JPU Menjerat Dua Petinggi Perusahaan Penyalur PMI di Malang Dengan Pasal Berlapis

Terdakwa HNR (45) bersama DPP (37) saat menjalani sidang perdana kasus dugaan Tindak Pidana Perdagangan Orang.

Malang, CINEWS.ID – Dalam sidang perdana kasus dugaan Tindak Pidana Perdagangan Orang (TPPO) dan pelanggaran Undang-Undang Perlindungan Pekerja Migran Indonesia (PMI) di Pengadilan Negeri (PN) Kelas 1A Malang yang digelar Senin (29/4/2025), Jaksa Penuntut Umum (JPU) menjerat dua petinggi perusahaan penyalur PMI dengan pasal berlapis.

Adapun dua terdakwa yang dihadirkan adalah Hermin (45) berperan sebagai penanggung jawab tempat penampungan PT NSP Malang asal Ampelgading, Kabupaten Malang dan Dian alias Ade, (37) kepala cabang PT NSP Malang yang berdomisili di Kecamatan Sukun, Kota Malang.

Sidang yang dipimpin oleh Majelis Hakim Kun Tri Haryanto Wibowo menghadirkan JPU Heriyanto dan Suudi dari Kejari Kota Malang.

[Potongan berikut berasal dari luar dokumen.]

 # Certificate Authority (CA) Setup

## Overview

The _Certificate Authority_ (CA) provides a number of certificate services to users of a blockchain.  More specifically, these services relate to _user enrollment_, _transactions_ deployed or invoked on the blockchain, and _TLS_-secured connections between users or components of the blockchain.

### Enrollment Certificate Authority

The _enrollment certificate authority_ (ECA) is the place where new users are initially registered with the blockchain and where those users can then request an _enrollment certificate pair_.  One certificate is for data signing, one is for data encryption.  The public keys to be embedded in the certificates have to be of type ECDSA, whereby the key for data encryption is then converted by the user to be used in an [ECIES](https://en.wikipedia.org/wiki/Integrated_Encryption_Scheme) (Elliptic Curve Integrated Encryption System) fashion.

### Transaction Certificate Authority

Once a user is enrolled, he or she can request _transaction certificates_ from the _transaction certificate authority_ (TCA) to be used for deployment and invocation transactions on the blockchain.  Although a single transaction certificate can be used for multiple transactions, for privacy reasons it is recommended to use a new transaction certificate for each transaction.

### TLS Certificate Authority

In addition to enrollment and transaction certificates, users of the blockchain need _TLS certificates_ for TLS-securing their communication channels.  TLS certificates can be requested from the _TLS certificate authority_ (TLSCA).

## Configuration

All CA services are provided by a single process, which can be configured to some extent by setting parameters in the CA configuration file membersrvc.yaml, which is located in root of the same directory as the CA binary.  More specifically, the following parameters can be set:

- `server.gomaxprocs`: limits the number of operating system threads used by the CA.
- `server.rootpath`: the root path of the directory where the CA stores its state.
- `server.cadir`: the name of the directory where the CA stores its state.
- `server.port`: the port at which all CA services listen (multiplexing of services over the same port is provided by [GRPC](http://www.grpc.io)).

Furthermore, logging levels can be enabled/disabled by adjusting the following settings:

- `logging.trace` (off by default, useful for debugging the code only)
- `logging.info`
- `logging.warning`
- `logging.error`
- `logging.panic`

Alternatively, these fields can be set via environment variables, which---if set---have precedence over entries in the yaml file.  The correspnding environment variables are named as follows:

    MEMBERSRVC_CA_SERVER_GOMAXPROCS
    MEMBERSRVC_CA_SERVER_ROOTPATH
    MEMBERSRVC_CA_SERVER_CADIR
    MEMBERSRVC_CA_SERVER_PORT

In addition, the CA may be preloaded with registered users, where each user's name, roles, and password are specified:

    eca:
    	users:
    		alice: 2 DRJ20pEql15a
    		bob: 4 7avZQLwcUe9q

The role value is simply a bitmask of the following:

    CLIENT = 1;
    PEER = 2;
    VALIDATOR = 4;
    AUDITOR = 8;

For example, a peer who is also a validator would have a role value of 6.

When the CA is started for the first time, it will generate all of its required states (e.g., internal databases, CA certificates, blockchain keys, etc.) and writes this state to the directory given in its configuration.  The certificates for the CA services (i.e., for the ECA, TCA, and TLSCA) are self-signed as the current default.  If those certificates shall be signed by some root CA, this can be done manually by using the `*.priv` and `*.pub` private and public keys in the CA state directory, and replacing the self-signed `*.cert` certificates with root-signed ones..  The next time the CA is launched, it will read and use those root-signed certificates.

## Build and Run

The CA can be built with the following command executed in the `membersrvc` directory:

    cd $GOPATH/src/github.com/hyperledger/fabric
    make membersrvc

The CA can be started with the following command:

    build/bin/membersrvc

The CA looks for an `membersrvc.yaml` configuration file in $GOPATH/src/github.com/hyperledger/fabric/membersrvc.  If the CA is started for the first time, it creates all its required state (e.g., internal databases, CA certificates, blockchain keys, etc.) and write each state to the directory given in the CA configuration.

Dalam pembacaan dakwaan di ruang Garuda PN Malang, JPU Heriyanto menjerat kedua terdakwa dengan pasal-pasal krusial terkait TPPO dan perlindungan PMI.

“Kami mendakwa kedua terdakwa dengan Pasal 2, Pasal 4, dan Pasal 10 UU RI Nomor 21 Tahun 2007 tentang Pemberantasan Tindak Pidana Perdagangan Orang, serta Pasal 81, Pasal 83, Pasal 85 C, dan Pasal 85 D UU RI Nomor 18 Tahun 2017 tentang Perlindungan Pekerja Migran Indonesia,” kata Heriyanto usai persidangan.

Ancaman hukuman yang membayangi kedua terdakwa tidak main-main, yakni di atas sembilan tahun penjara. Heriyanto menjelaskan bahwa sidang perdana ini masih berkutat pada pembacaan dakwaan, sehingga belum memasuki pokok perkara. 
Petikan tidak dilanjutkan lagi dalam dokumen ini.